Construction of roads across the country has yet again assumed importance, with the latest Reserve Bank of India’s (RBI) annual report for 2017–18 expecting the economy to look up further, aided partly by infrastructure expenditure.
“During 2018–19, the infrastructure mission is set to accelerate. In the road sector, the key targets are awarding works for around 20,000 km of national highways; construction of 45 km per day vis-à-vis 27 km per day last year; and developing ring roads around 28 major cities under the Bharatmala project,” the RBI report noted.
The Centre’s focus over the past few years, according to A K Prabhakar, head of research at IDBI Capital, has been on infrastructure, especially roads and rail. Companies, he said, have also benefitted from the new contract awarding system — the hybrid annuity model (HAM) — which ensures the capital is not stuck for a long duration in a particular project.
Analysts at Phillip Capital agree and believe that with 40 per cent contribution coming from the National Highway Authority of India (NHAI) under the HAM model, project execution has been significantly de-risked.
“With the resolution of land acquisition problems, a new chairman, and the new pipeline (Bharatmala Paryojna) announced in late 2017, the order award activity in FY19 and beyond is likely to remain robust,” said Deepika Bhandari, analyst in the institutional research division at Phillip Capital. She recommends stocks such as NCC, Ahluwalia Contracts, J Kumar Infra, Ashoka Buildcon, PNC Infra and Sadbhav Engineering in the road construction segment.
During FY18, the NHAI awarded contracts for 7,400 km, totalling Rs 1 trillion — up 70 per cent year-on-year (y-o-y), reports suggest. Along with those awarded by the Ministry of Road Transport and Highways (MoRTH), the total road contract awards for FY18 stood at 17,055 km — 7 per cent higher than FY17.

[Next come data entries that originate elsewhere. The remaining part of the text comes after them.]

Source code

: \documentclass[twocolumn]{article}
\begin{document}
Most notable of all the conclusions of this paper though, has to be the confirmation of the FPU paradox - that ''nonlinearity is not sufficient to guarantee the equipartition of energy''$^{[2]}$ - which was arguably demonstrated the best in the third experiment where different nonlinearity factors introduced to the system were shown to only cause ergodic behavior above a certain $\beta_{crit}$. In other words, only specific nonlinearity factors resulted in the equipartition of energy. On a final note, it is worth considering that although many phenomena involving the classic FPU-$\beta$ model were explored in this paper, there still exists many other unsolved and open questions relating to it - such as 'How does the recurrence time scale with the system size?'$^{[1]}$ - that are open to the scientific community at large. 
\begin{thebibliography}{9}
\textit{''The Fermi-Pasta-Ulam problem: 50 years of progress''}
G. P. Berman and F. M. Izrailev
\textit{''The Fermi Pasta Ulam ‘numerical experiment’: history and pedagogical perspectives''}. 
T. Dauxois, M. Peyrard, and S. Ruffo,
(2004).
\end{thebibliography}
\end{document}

A look at the stocks from the sector, however, paints a different picture, with a number of them underperforming the market in calendar year 2018. On a year-to-date basis, counters like NBCC, Hindustan Construction, Sadbhav Engineering, PNC Infratech, Ashoka Buildcon, Dilip Buildcon and Simplex Infra have slipped in the range of 13-64 per cent. While analysts attribute the fall to a sharp correction in mid-and small-cap indices, there were some concerns on financial closures (bank financing) for HAM projects after strong order flows in FY18, thus leading to uncertainty on the execution front. The concerns, however, have receded as execution has picked up.

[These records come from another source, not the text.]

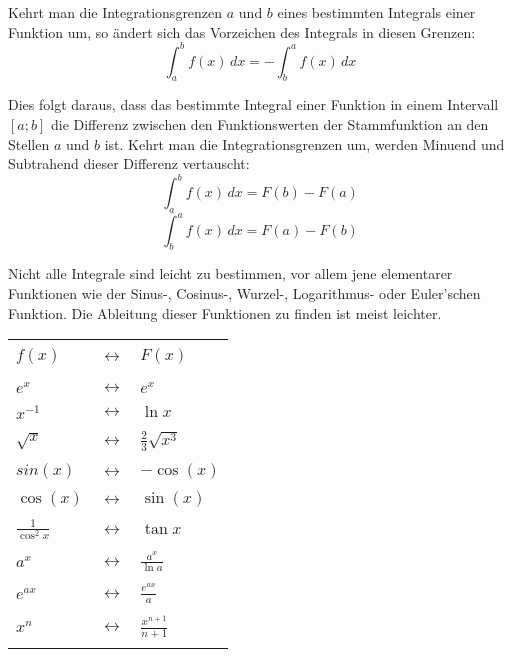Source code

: \begin{itemize}

	Kehrt man die Integrationsgrenzen $a$ und $b$ eines bestimmten Integrals einer Funktion um, so \"{a}ndert sich das Vorzeichen des Integrals in diesen Grenzen: $$\int_a^b f(x) \, dx = -\int_b^a f(x) \, dx$$

	Dies folgt daraus, dass das bestimmte Integral einer Funktion in einem Intervall $[a ; b]$ die Differenz zwischen den Funktionswerten der Stammfunktion an den Stellen $a$ und $b$ ist. Kehrt man die Integrationsgrenzen um, werden Minuend und Subtrahend dieser Differenz vertauscht: $$\int_a^b f(x) \, dx = F(b) - F(a)$$ $$\int_b^a f(x) \, dx = F(a) - F(b)$$

\end{itemize}

\pagebreak


Nicht alle Integrale sind leicht zu bestimmen, vor allem jene elementarer Funktionen wie der Sinus-, Cosinus-, Wurzel-, Logarithmus- oder Euler'schen Funktion. Die Ableitung dieser Funktionen zu finden ist meist leichter.

\vspace{\parskip}

\begin{table}[h!]
	\centering
	\large
	\begin{tabular}{| >{\centering\arraybackslash}p{1.5cm}
	 				  c
	 				  >{\centering\arraybackslash}p{1.5cm} |}
		\hline
		&& \\
		$f(x)$ & $\longleftrightarrow$ & $F(x)$
		\\ && \\ \hline && \\
		$e^x$ & $\longleftrightarrow$ & $e^x$
		\\ && \\
		$x^{-1}$ & $\longleftrightarrow$ & $\ln x$
		\\ && \\
		$\sqrt{x}$ & $\longleftrightarrow$ & $\frac{2}{3}\sqrt{x^3}$
		\\ && \\
		$sin(x)$ & $\longleftrightarrow$ & $-\cos(x)$
		\\ && \\
		$\cos(x)$ & $\longleftrightarrow$ & $\sin(x)$
		\\ && \\
		$\frac{1}{\cos^2 x}$ & $\longleftrightarrow$ & $\tan x$
		\\ && \\
		$a^x$ & $\longleftrightarrow$ & $\frac{a^x}{\ln a}$
		\\ && \\
		$e^{ax}$ & $\longleftrightarrow$ & $\frac{e^{ax}}{a}$
		\\ && \\
		$x^n$ & $\longleftrightarrow$ & $\frac{x^{n + 1}}{n + 1}$
		\\ && \\
		\hline
	\end{tabular}
\end{table}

With improved lending, outlook on financial closures has improved as well. Execution during the first five months of FY19 has improved by 10-12 per cent according to rating agency Icra, which is impressive given the ongoing monsoon season, which is typically lean.
“Despite the fall, these stocks are trading above the levels two–three years ago. That said, investors should remain selective while putting money into these stocks. Earnings visibility, manageable debt-equity levels, and transparent management are factors to consider,” said G Chokkalingam, founder and managing director of Equinomics Research.
Macquarie, too, had suggested investors to be selective and select firms with a proven long-term execution track record, lower dependency on NHAI order awards, superior balance sheet strength, and exposure towards BOT (build-operate-toll) business aiding cash flows. Their picks included IRB Infrastructure, Ashoka Buildcon and Sadbhav Engineering.